Major upgrade of Fram from 2023-10-16 08:00 CET to 2023-10-25 15:06 CET
Dear Fram user,
The operating system (OS) upgrade on Fram is now done, and we have opened the cluster for jobs again. Fram now runs Rocky Linux 9.2 as base operative system, and has Slurm version 23.02.
This has been a major upgrade - in fact, all machines in Fram have been reinstalled from scratch. It is therefore inevitable that some things have changed, and there will some things that do not work yet. We will try and fix problems as they occur. Please do report problems you see.
The ssh host keys of the login nodes have been updated. The fingerprints of the updated keys are listed here: https://documentation.sigma2.no/getting_started/fingerprints.html
Because the base OS changed, the software modules have been reinstalled. Note that only the EasyBuild toolchain versions 2021b and newer have been installed, so you might have to update your job scripts to use newer modules. Also note that not all software has been reinstalled yet. Please let us know if you are missing some programs.
As a special case, we now have direct access to both VASP5.4.4 and VASP6.4.2 (no need to load VASPModules or VASPExtra beforehand). The available binaries include standard (vasp_std), noncollinear (vasp_ncl), and gamma point (vasp_gam). Further modules will be introduced shortly. Other modules and adjustments can be provided upon special request.
The change of base OS also means that you have to recompile software that you had compiled before.

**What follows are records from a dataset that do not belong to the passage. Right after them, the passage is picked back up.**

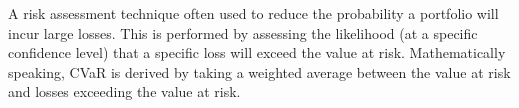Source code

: A risk assessment technique often used to reduce the probability a portfolio will incur large losses. 
This is performed by assessing the likelihood (at a specific confidence level) that a specific loss will exceed the value at risk. 
Mathematically speaking, CVaR is derived by taking a weighted average between the value at risk and losses exceeding the value 
at risk. 

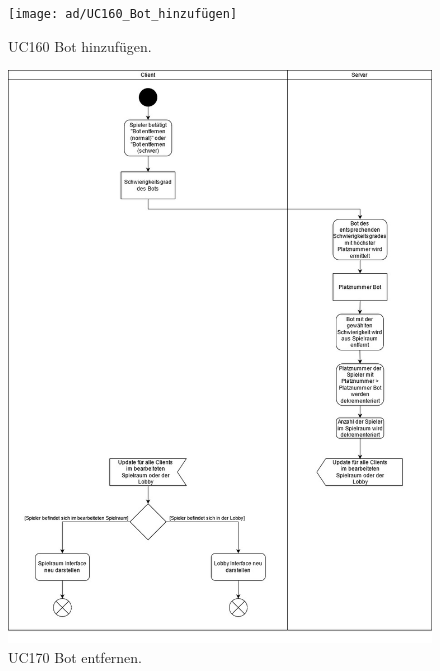 \begin{figure}[h]
	\centering
	\texttt{[image: ad/UC160\_Bot\_hinzufügen]}
	\caption{UC160 Bot hinzufügen.}
\end{figure}

\begin{figure}[h]
	\centering
	\includegraphics[width=\textwidth]{ad/UC170_Bot_entfernen.jpg}
	\caption{UC170 Bot entfernen.}
\end{figure}


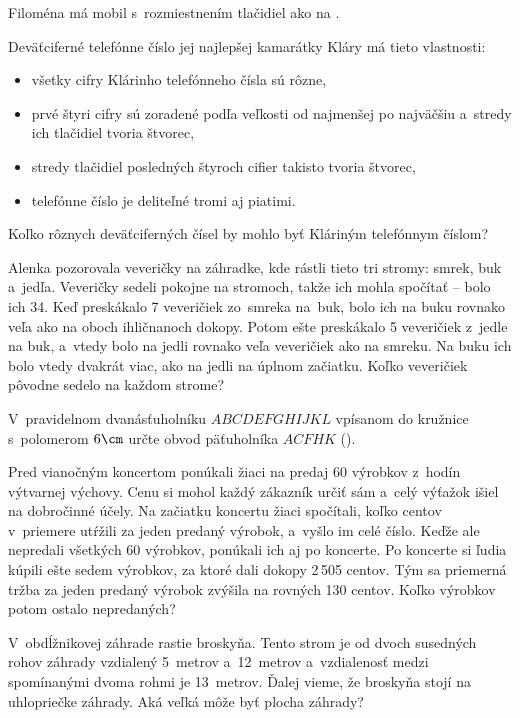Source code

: {%
Filoména má mobil s~rozmiestnením tlačidiel ako na \obr.
%

Deväťciferné telefónne číslo jej najlepšej kamarátky Kláry má tieto
vlastnosti:
\begin{itemize}
  \item všetky cifry Klárinho telefónneho čísla sú rôzne,
  \item prvé štyri cifry sú zoradené podľa veľkosti od najmenšej po najväčšiu a~stredy ich tlačidiel tvoria štvorec,
  \item stredy tlačidiel posledných štyroch cifier takisto tvoria štvorec,
  \item telefónne číslo je deliteľné tromi aj piatimi.
\end{itemize}
Koľko rôznych deväťciferných čísel by mohlo byť Kláriným telefónnym číslom?}

{%
Alenka pozorovala veveričky na záhradke, kde rástli tieto tri stromy:
smrek, buk a~jedľa.
Veveričky sedeli pokojne na stromoch, takže ich mohla spočítať -- bolo ich
34.
Keď preskákalo 7 veveričiek zo~smreka na~buk, bolo ich na buku rovnako veľa ako na oboch ihličnanoch dokopy. Potom ešte preskákalo 5 veveričiek z~jedle na buk, a~vtedy bolo na jedli rovnako veľa veveričiek ako na smreku. Na buku ich bolo vtedy dvakrát viac, ako na jedli na úplnom začiatku. Koľko veveričiek pôvodne sedelo na každom strome?}

{%
V~pravidelnom dvanásťuholníku $ABCDEFGHIJKL$ vpísanom do kružnice
s~polomerom $6\cm$ určte obvod päťuholníka $ACFHK$ (\obr).
%
}

{%
Pred vianočným koncertom ponúkali žiaci na predaj 60 výrobkov z~hodín výtvarnej
výchovy. Cenu si mohol každý zákazník určiť sám a~celý výťažok išiel na
dobročinné účely. Na začiatku koncertu žiaci spočítali, koľko centov v~priemere
utŕžili za jeden predaný výrobok, a~vyšlo im celé číslo. Keďže
ale nepredali všetkých 60 výrobkov, ponúkali ich aj po koncerte. Po koncerte si ľudia kúpili ešte sedem výrobkov, za ktoré dali dokopy 2\,505 centov. Tým sa priemerná
tržba za jeden predaný výrobok zvýšila na rovných 130 centov. Koľko výrobkov potom ostalo nepredaných?}

{%
V~obdĺžnikovej záhrade rastie broskyňa. Tento strom je od dvoch susedných rohov
záhrady vzdialený 5~metrov a~12~metrov a~vzdialenosť medzi spomínanými dvoma rohmi je
13~metrov. Ďalej vieme, že broskyňa stojí na uhlopriečke záhrady.
Aká veľká môže byť plocha záhrady?}

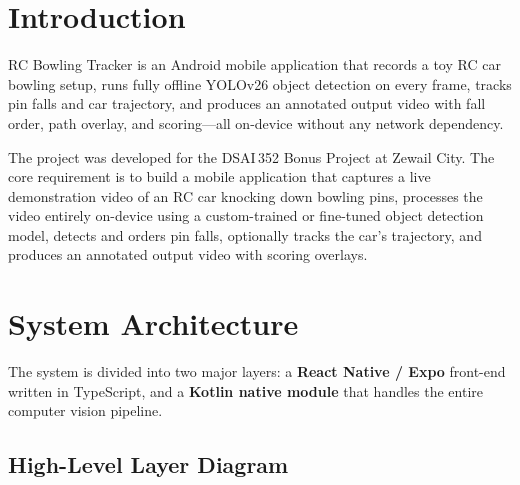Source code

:\documentclass{zc-ust-hw}
\begin{document}
\maketitle

\tableofcontents
\newpage

\section{Introduction}

RC Bowling Tracker is an Android mobile application that records a toy RC car bowling setup, runs fully offline YOLOv26 object detection on every frame, tracks pin falls and car trajectory, and produces an annotated output video with fall order, path overlay, and scoring—all on-device without any network dependency.

The project was developed for the DSAI\,352 Bonus Project at Zewail City.
The core requirement is to build a mobile application that captures a live demonstration video of an RC car knocking down bowling pins, processes the video entirely on-device using a custom-trained or fine-tuned object detection model, detects and orders pin falls, optionally tracks the car's trajectory, and produces an annotated output video with scoring overlays.

\section{System Architecture}

The system is divided into two major layers: a \textbf{React Native / Expo} front-end written in TypeScript, and a \textbf{Kotlin native module} that handles the entire computer vision pipeline.

\subsection{High-Level Layer Diagram}
\end{document}
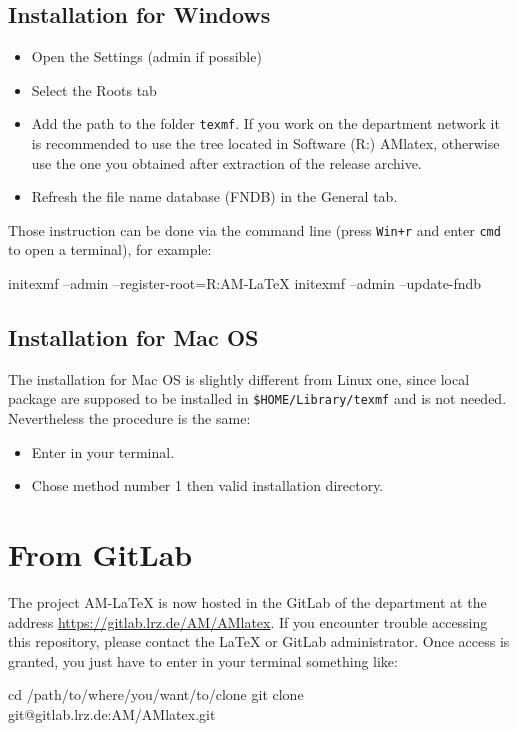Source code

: \documentclass[12pt]{AMdocumentation}
\providecommand{\AMlatex}{AM-\LaTeX{}\xspace}
\begin{document}
\subsection{Installation for Windows}
\label{sec:release:windows}

\begin{itemize}
\item Open the \miktex Settings (admin if possible)
\item Select the Roots tab
\item Add the path to the folder \verb|texmf|. If you work on the department network it is recommended to use the tree located in Software (R:) AMlatex, otherwise use the one you obtained after extraction of the release archive.
\item Refresh the file name database (FNDB) in the General tab.
\end{itemize}

Those instruction can be done via the command line (press \verb|Win+r| and enter \verb|cmd| to open a terminal), for example:
\begin{bashshell}
initexmf --admin --register-root=R:\AMlatex\texmf
initexmf --admin --update-fndb 
\end{bashshell}

\subsection{Installation for Mac OS}
\label{sec:release:mac}

The installation for Mac OS is slightly different from Linux one, since local package are supposed to be installed in \verb|$HOME/Library/texmf| and  is not needed. Nevertheless the procedure is the same:
\begin{itemize}
\item Enter  in your terminal.
\item Chose method number 1 then valid installation directory.
\end{itemize}

\section{From GitLab}
\label{sec:git}

The project \AMlatex is now hosted in the GitLab of the department at the address 
\url{https://gitlab.lrz.de/AM/AMlatex}. 
If you encounter trouble accessing this repository, please contact the LaTeX or GitLab administrator.
Once access is granted, you just have to enter in your terminal something like:
\begin{bashshell}
cd /path/to/where/you/want/to/clone
git clone git@gitlab.lrz.de:AM/AMlatex.git
\end{bashshell}
\end{document}
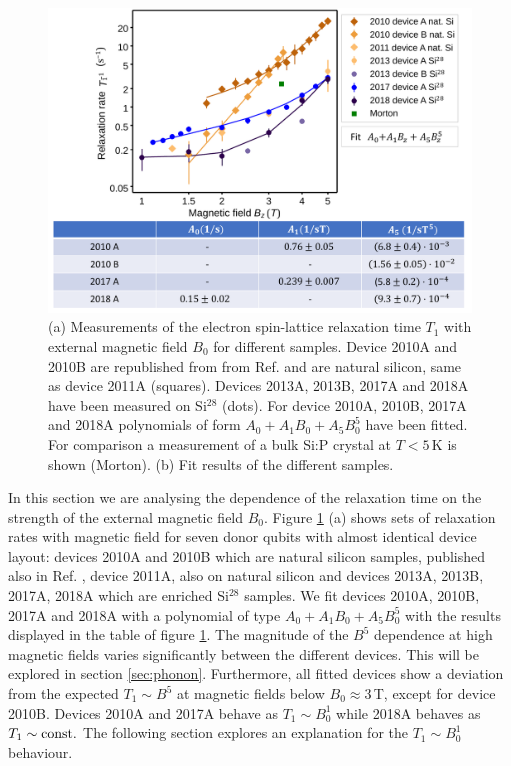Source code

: \documentclass[%
 reprint,
 amsmath,amssymb,
 aps,
]{revtex4-1}
\begin{document}
\begin{figure}
\centering
\includegraphics[width=\columnwidth]{figures/fig3.pdf}
\caption{(a) Measurements of the electron spin-lattice relaxation time $T_1$ with external magnetic field $B_0$ for different samples. Device 2010A and 2010B are republished from from Ref. \cite{Morello2010} and are natural silicon, same as device 2011A (squares). Devices 2013A, 2013B, 2017A and 2018A have been measured on Si$^{28}$ (dots). For device 2010A, 2010B, 2017A and 2018A polynomials of form $A_0+A_1B_0+A_5B_0^5$ have been fitted. For comparison a measurement of a bulk Si:P crystal at $T<5\,$K is shown (Morton). (b) Fit results of the different samples. 
}
\label{fig:magnetic field dependence}
\end{figure}


In this section we are analysing the dependence of the relaxation time on the strength of the external magnetic field $B_0$. Figure \ref{fig:magnetic field dependence} (a) shows sets of relaxation rates with magnetic field for seven donor qubits with almost identical device layout: devices 2010A and 2010B which are  natural silicon samples, published also in Ref. \cite{Morello2010},
device 2011A, also on natural silicon and devices 2013A, 2013B, 2017A, 2018A which are enriched Si$^{28}$ samples. We fit devices 2010A, 2010B, 2017A and 2018A with a polynomial of type $A_0+A_1B_0+A_5B_0^5$ with the results displayed in the table of figure \ref{fig:magnetic field dependence}.  The magnitude of the $B^5$ dependence at high magnetic fields varies significantly between the different devices. This will be explored in section \ref{sec:phonon}.
Furthermore, all fitted devices show a deviation from the expected $T_1\sim B^5$ at magnetic fields below $B_0\approx3\,$T, except for device 2010B. Devices 2010A and 2017A behave as $T_1\sim B_0^1$ while 2018A behaves as $T_1\sim \rm{const.}$ The following section explores an explanation for the $T_1\sim B_0^1$ behaviour.
\end{document}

The new version of Slurm should mostly work like the old one. One notable change is that if you use “srun” in jobs (submitted with “sbatch” or “salloc”) and you have specified “–cpus-per-task=N” for the job, you have to specify “–cpus-per-task=N” (or “-c N” for short) also on the “srun” command line for the tasks to get access to exactly N cores each. The default is that they get access to all cores the job has on each node. Alternatively, you can use the “–cpu-bind” option to explicitly bind tasks. See “man srun” for details.
Another change is that now both “squeue” and “scancel” have a “–me” switch, which is handy for listing or cancelling your own jobs.
The Login node 3 will be rebooted at 11:00 and the downtime will be just a few minutes.
File access will be unavailable during this event.
This maintenance is now starting as planned.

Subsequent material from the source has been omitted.